Patrick Chevrier, lance un cri d’alarme. Ancien patron de pêche issu d’une longue tradition familiale rétaise, il a longtemps siégé au Comité régional des pêches. Même s’il a la satisfaction de voir aujourd’hui son fils Benjamin prendre la relève et poursuivre la pêche à bord de son bateau Jemapa, il dresse un constat amer et continue de se faire le porte-voix des derniers marins rétais.
« Dans les années 1960, l’île de Ré comptait plus de 150 bateaux de pêches dans les coureaux et au large, avec 600 marins rétais et plus de 180 emplois liés à la pêche. Je ne voudrais pas que ce soit la fin d’une belle époque. Je souhaite dire aux élus rétais que notre secteur de la petite pêche mérite d’être sauvé, encouragé. Nous participons à l’authenticité de l’île de Ré, à sa valeur ajoutée économique et touristique, comme tout le secteur primaire : agriculture, ostréiculture, viticulture. J’aimerais revoir les 54 bateaux de pêche qui ont assuré l’essor du port de La Flotte entre 1947 et 2013. De ces thoniers, chalutiers, caseyeurs, palangriers… il ne restait plus que 14 bateaux en 1980. Et pourtant à son apogée, la pêche flottaise générait 220 emplois maritimes, 30 emplois terrestres et 2500 à 3000 tonnes d’apports de poissons par an. Le denier thonier, le Louis-Monique de Pierre Pays, qui pêchait le thon sur les côtes espagnoles en marée de 30 jours, a effectué sa dernière saison en 1952 ».
Des raisons d’espérer : une pêche durable et raisonnée
Cinq bateaux sont encore en activité : L’Atlas à Saint-Martin, le Jason et le P’tit Jules à Ars, le Jemapa à La Flotte, et un bateau à Rivedoux. Cette petite flotille de pêche travaille pour survivre et perpétuer la tradition rétaise. Les raisons de ce déclin sont multiples et justifieraient une analyse approfondie dans un prochain article. Le marin pêcheur d’aujourd’hui est un technicien formé à la gestion de l’électronique embarquée pour l’assistance à la pêche, en capacité de cibler le mieux possible ses prises et d’oeuvrer pour la reconstitution des réserves halieutiques. « Les professionnels de la mer sont sensibilisés et formés pour gérer la ressource. La fermeture cette année de la pêche à la coquille Saint-Jacques est une des illustrations de nos divers engagements pour une pêche durable et raisonnée. Nous participons aux négociations sur les quotas de pêche et nous apportons notre expertise, parfois différente par ce que nous évaluons en mer. Comme par exemple pour lever l’interdiction de pêche de la raie brunette qui pullule sur nos côtes. Et puis pour les jeunes qui apprennent le métier, il y a des licences de pêche disponibles pour les pertuis ».

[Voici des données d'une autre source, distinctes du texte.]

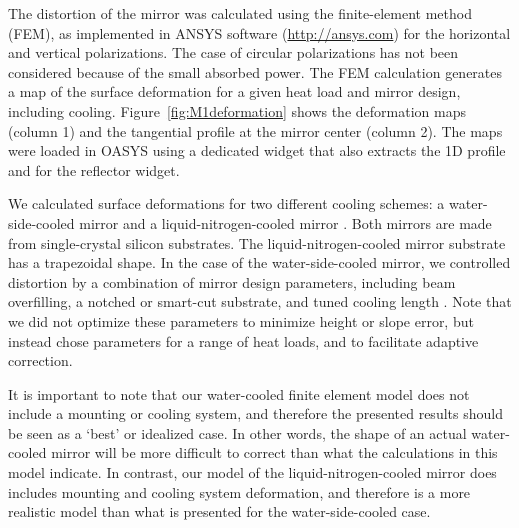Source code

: \documentclass{iucr}
\begin{document}
The distortion of the mirror was calculated using the finite-element method (FEM), as implemented in ANSYS software (\url{http://ansys.com}) for the horizontal and vertical polarizations. The case of circular polarizations has not been considered because of the small absorbed power. The FEM calculation generates a map of the surface deformation for a given heat load and mirror design, including cooling. Figure~\ref{fig:M1deformation} shows the deformation maps (column 1) and the tangential profile at the mirror center (column 2). The maps were loaded in OASYS using a dedicated widget that also extracts the 1D profile and for the reflector widget.

We calculated surface deformations for two different cooling schemes: a water-side-cooled mirror and a liquid-nitrogen-cooled mirror \cite{cutler}. Both mirrors are made from single-crystal silicon substrates.
The liquid-nitrogen-cooled mirror substrate has a trapezoidal shape. In the case of the water-side-cooled mirror, we controlled distortion by a combination of mirror design parameters, including beam overfilling, a notched or smart-cut substrate, and tuned cooling length \cite{Zhang}. Note that we did not optimize these parameters to minimize height or slope error, but instead chose parameters for a range of heat loads, and to facilitate adaptive correction.

It is important to note that our water-cooled finite element model does not include a mounting or cooling system, and therefore the presented results should be seen as a `best' or idealized case.  In other words, the shape of an actual water-cooled mirror will be more difficult to correct than what the calculations in this model indicate. In contrast, our model of the liquid-nitrogen-cooled mirror does includes mounting and cooling system deformation, and therefore is a more realistic model than what is presented for the water-side-cooled case.
\end{document}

Les français aiment le poisson et en mangent une à deux fois par semaine. Avec 35 kg annuel par habitant, la France est le troisième consommateur européen. Et ce chiffre ne cesse de croître depuis dix ans. Sans les importations en provenance de la pêche et pisciculture étrangère, notre assiette serait vide de poisson six mois sur douze.
Alors pour assurer une production fraîche en circuit court et préserver nos pertuis de la présence de bateaux venus d’ailleurs, relancer la petite pêche locale et raisonnée n’est pas une question utopique… ni déraisonnable!